Le energivore italiane – che rappresentano un quinto dei consumi energetici nazionali – sono numericamente poche (lo 0,4% delle imprese italiane) ma di dimensioni medio grandi, generando 40 miliardi di valore aggiunto (6%) e impiegando 450mila addetti.

Sono prevalentemente attive nei settori plastica e imballaggio, materiali da costruzione e metalli.

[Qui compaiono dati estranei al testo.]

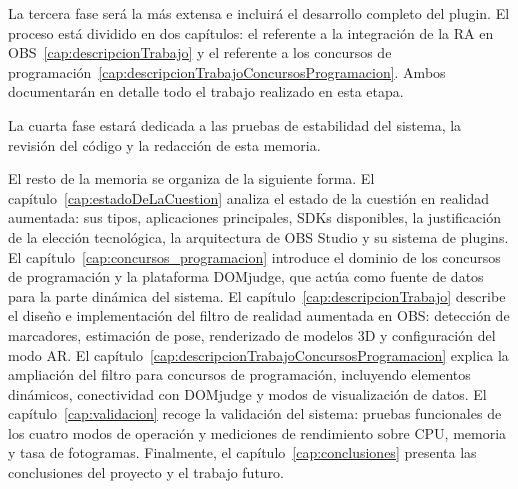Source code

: La tercera fase será la más extensa e incluirá el desarrollo completo del plugin. El proceso está dividido en dos capítulos: el referente a la integración de la RA en OBS~\ref{cap:descripcionTrabajo} y el referente a los concursos de programación~\ref{cap:descripcionTrabajoConcursosProgramacion}. Ambos documentarán en detalle todo el trabajo realizado en esta etapa.

La cuarta fase estará dedicada a las pruebas de estabilidad del sistema, la revisión del código y la redacción de esta memoria.

El resto de la memoria se organiza de la siguiente forma. El capítulo~\ref{cap:estadoDeLaCuestion} analiza el estado de la cuestión en realidad aumentada: sus tipos, aplicaciones principales, SDKs disponibles, la justificación de la elección tecnológica, la arquitectura de OBS Studio y su sistema de plugins. El capítulo~\ref{cap:concursos_programacion} introduce el dominio de los concursos de programación y la plataforma DOMjudge, que actúa como fuente de datos para la parte dinámica del sistema. El capítulo~\ref{cap:descripcionTrabajo} describe el diseño e implementación del filtro de realidad aumentada en OBS: detección de marcadores, estimación de pose, renderizado de modelos 3D y configuración del modo AR. El capítulo~\ref{cap:descripcionTrabajoConcursosProgramacion} explica la ampliación del filtro para concursos de programación, incluyendo elementos dinámicos, conectividad con DOMjudge y modos de visualización de datos. El capítulo~\ref{cap:validacion} recoge la validación del sistema: pruebas funcionales de los cuatro modos de operación y mediciones de rendimiento sobre CPU, memoria y tasa de fotogramas. Finalmente, el capítulo~\ref{cap:conclusiones} presenta las conclusiones del proyecto y el trabajo futuro.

Si concentrano nel Nord ma hanno una presenza significativa anche in alcuni distretti industriali del Sud, come ad esempio Taranto per la siderurgia.

I settori con le quote di consumo energetico più alte e con le imprese più grandi, sono i metalli, i materiali da costruzione e il chimico, ma nella plastica, negli imballaggi e nel tessile la quota maggiore di consumi si deve a imprese che si attestano intorno ai 40 GW.

Rinnovabili PPA per risparmiare su costi e consumi

Per quanto riguarda i settori, la sottoscrizione di PPA a prezzi allineati al costo medio orario dei nuovi impianti rinnovabili comporterebbe un risparmio maggiore per i metalli (392 milioni di euro in tre anni), nella chimica (376 milioni) e nella plastica (371).

Considerando l’incidenza sulla redditività, gli effetti più rilevanti si avrebbero nell’agroalimentare (8,9%) e nell’industria casearia e della carne (8,1%), in quella estrattiva (7,3%) e nella plastica. (6,4%)

A livello geografico, a beneficiarne di più in termini percentuali sarebbero soprattutto Abruzzo (7,3%), Toscana (6,8%), Molise (6,5%) e Sardegna (6,4%), caratterizzate da distretti industriali energivori in cui la transizione energetica rappresenta un volano per la competitività, mentre in cifra assoluta sarebbe la Lombardia (715 milioni di euro).

PPA: stime Cerved sui risparmi per le energivore

In base ai dati Cerved (che ha attribuito un rating a 1.335 delle 3mila 715 società energivore), 161 hanno consumi superiori a 40 GWh, una classe di rating “Investment Grade” e potrebbero coprire i propri consumi elettrici con produzione fotovoltaica per circa 3mila 200 GWh, preservando una classe elevata di merito creditizio, in particolare nei materiali da costruzione, nei metalli, nel settore chimico e nei prodotti di carta, di plastica e per imballaggio.

Ben 660, invece, coi potenziali risparmi energetici, potrebbero pianificare investimenti addizionali per 25 miliardi di euro, auspicabilmente in ottica di sostenibilità, mantenendo la stessa fascia di rischio.